Theater came back for a weekend, but it was scary in a few different ways.
My daughter and I went to see her friends in a show last weekend. A real, live show. It was just like we have many, many times before. Sort of. It was outside (and it was cold). Everyone wore masks. And there were no flowers or hugging photos afterward.
Oh, and it was … Carrie. At any other time, in just about any other circumstances, I would have skipped this particular production.
I don’t like scary movies. I can’t even handle sitcom Halloween specials. But I went to Carrie and sat in a park, mask securely on, cold late October wind blowing leaves onto the masked cast that sang and danced and died.
(I guess we give points to Gas Lamp Players in Glen Ridge, NJ, for not pandering to a crowd’s need for something uplifting at this time? I mean who wants a feel-good musical, something where instead of everybody dying and the mother and daughter killing each other, happy, hopeful people laugh and love, overcome a few little obstacles and finish it off with a big, warm and fuzzy finale?)
But I digress. Back to the in-person show in this world of Zoomicals and streaming, self-taped cabarets.
This was actually the second live show we have seen since the pandemic restrictions lifted a bit. Over the summer, we went to watch another friend perform. The production was in a parking lot not a park, but that wasn’t the real problem. Audience members brought their own chairs (good idea) but could put them anywhere they wanted, as far or close to each other as they chose (not great). The theater group sold food and drinks, and masks sagged unattended on audience and cast members alike. At one point, a cast member was completely maskless as he sang with other kids and audience members nearby (not OK at all).
In that production, the sound came and went, and, to be honest, as happy as we wanted to be seeing a live performance, we left feeling more depressed. We hadn’t felt particularly safe, as we were reliant on those around us to voluntarily take precautions, and the quality of the show itself made us wonder if it was even worth it to try before theater could return to something much closer to normal.
But this weekend gave me hope. Seats were set together in groups of tickets purchased, distanced from each other and with the name of the buyer taped to the chair. It was a contact free arrival. There were no tickets, paper or digital, just a list with names and a kind, masked man who led the way. A single sheet with the cast names and roles sat on the chairs.
Announcements were made to make sure masks stayed on and distance was kept (people were even asked not to leave their seats during the brief intermission, although some did). No food. No bathrooms. There was a stage, multiple sets, music and lights. The sound was great. There was blocking and choreography that didn’t feel like it was only about making it work in the space or within precautions. There were times you would get caught up in the song or dance and forgot how abnormal all of it really was.
A talented teen cast barely showed the effect of the cold (or the unusual conditions) as they sang. And they appeared to follow the rules–the one time a mask unhooked from an ear, the performer immediately grabbed it and held it in place, continuing to sing.

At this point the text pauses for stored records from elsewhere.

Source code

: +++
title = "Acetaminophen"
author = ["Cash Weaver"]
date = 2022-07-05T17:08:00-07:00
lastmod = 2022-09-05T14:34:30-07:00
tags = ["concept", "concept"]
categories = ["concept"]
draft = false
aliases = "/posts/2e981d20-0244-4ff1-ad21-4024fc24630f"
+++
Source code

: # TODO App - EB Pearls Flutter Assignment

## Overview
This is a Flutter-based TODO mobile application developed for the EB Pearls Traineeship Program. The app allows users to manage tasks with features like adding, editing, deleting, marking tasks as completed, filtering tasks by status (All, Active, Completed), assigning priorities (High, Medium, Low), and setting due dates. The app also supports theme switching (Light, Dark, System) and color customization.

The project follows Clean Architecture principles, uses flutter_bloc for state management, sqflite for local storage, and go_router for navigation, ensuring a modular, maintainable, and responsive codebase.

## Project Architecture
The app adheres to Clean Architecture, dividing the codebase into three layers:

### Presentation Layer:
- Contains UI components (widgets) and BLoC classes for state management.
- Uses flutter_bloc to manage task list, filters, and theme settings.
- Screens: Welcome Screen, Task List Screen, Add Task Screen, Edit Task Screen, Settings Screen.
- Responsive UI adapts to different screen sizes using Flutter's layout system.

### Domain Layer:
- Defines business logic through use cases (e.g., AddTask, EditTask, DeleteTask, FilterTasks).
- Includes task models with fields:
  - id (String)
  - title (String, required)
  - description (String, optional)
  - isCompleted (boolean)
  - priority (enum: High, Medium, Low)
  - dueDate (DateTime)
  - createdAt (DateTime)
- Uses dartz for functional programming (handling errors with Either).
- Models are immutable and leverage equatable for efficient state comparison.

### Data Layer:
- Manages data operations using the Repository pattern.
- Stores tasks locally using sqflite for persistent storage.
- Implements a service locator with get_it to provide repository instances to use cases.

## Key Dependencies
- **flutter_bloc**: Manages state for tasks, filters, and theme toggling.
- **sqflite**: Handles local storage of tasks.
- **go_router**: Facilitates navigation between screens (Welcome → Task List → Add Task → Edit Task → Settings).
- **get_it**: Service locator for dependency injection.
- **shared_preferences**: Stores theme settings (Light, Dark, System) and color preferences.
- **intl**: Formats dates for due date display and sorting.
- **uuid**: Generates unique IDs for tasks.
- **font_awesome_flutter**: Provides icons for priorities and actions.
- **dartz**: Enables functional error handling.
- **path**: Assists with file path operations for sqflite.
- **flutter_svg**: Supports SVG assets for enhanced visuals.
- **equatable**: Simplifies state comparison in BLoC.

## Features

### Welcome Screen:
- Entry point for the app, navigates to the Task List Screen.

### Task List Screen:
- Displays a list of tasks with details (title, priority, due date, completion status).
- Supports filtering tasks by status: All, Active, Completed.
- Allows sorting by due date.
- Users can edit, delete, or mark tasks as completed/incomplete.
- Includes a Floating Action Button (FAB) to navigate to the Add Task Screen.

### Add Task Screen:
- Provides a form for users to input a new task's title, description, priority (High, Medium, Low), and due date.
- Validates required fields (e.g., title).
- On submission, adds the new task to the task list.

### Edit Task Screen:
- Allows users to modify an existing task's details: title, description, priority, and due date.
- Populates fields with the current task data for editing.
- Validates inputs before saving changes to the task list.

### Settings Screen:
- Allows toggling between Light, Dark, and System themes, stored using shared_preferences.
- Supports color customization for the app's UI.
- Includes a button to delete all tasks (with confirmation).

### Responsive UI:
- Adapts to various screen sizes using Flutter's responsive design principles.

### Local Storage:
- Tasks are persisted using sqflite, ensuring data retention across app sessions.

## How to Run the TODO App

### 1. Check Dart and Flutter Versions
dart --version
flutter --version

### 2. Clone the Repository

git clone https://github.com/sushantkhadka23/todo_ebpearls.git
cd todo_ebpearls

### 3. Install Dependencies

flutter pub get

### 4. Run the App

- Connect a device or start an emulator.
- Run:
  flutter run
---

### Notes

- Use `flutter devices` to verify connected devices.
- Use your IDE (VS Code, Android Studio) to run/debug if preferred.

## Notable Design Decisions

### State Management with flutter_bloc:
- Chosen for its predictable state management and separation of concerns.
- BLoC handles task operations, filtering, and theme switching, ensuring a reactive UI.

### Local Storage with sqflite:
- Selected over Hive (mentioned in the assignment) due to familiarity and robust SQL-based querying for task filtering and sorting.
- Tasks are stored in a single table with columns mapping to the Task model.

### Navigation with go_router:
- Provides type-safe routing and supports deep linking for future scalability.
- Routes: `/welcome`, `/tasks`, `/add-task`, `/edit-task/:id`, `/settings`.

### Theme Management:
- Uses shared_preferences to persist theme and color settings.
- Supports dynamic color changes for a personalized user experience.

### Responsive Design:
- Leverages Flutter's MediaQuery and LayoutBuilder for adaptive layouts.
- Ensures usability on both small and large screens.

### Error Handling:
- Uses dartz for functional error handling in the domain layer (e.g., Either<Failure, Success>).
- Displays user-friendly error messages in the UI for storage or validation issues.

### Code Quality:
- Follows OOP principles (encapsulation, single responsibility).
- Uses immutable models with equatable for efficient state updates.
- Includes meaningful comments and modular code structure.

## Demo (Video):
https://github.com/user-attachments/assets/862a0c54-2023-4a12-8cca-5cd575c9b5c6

Yes, there were moments I worried, as characters sang and danced close together or held hands en route to the deadly prom. (Don’t touch! I wanted to yell, but managed silence behind my mask.) Then the wind would blow again and with my wish that I had worn a warmer coat came the reminder that any novel coronavirus aerosols were being properly dispersed.
Gas Lamp is not the only community theater attempting to rehearse and perform outside this fall in the NY/NJ area. And while we are running out of days for this in the Northeast, I now eagerly look toward spring possibilities and hope New York City companies can find a way to secure some outdoor space, too. For anyone reading this in places where the weather cooperates year-round, make the effort. It takes a little luck (no rain), but it is worth it–not as stop-gap crisis management to keep some money coming in and the arts alive (although those are legitimate reasons) but as real productions where kids (and adults) are performing for an audience, having fun, making friends and honing their skills.
When Broadway announced another reopening date, pushing to spring 2021, social media lit up with the typical mix of sadness and attempts of encouragement. One kid replied to an Instagram post that she picked the wrong year to get into theater. Not true, Tony nominee Rob McClure replied, “We’ll need you on the other side.”
Give them the chance, and the kids will lead the way there with a joy that can’t help but create hope.
I look forward to the next outside performance. Please, though, can there be a little less death?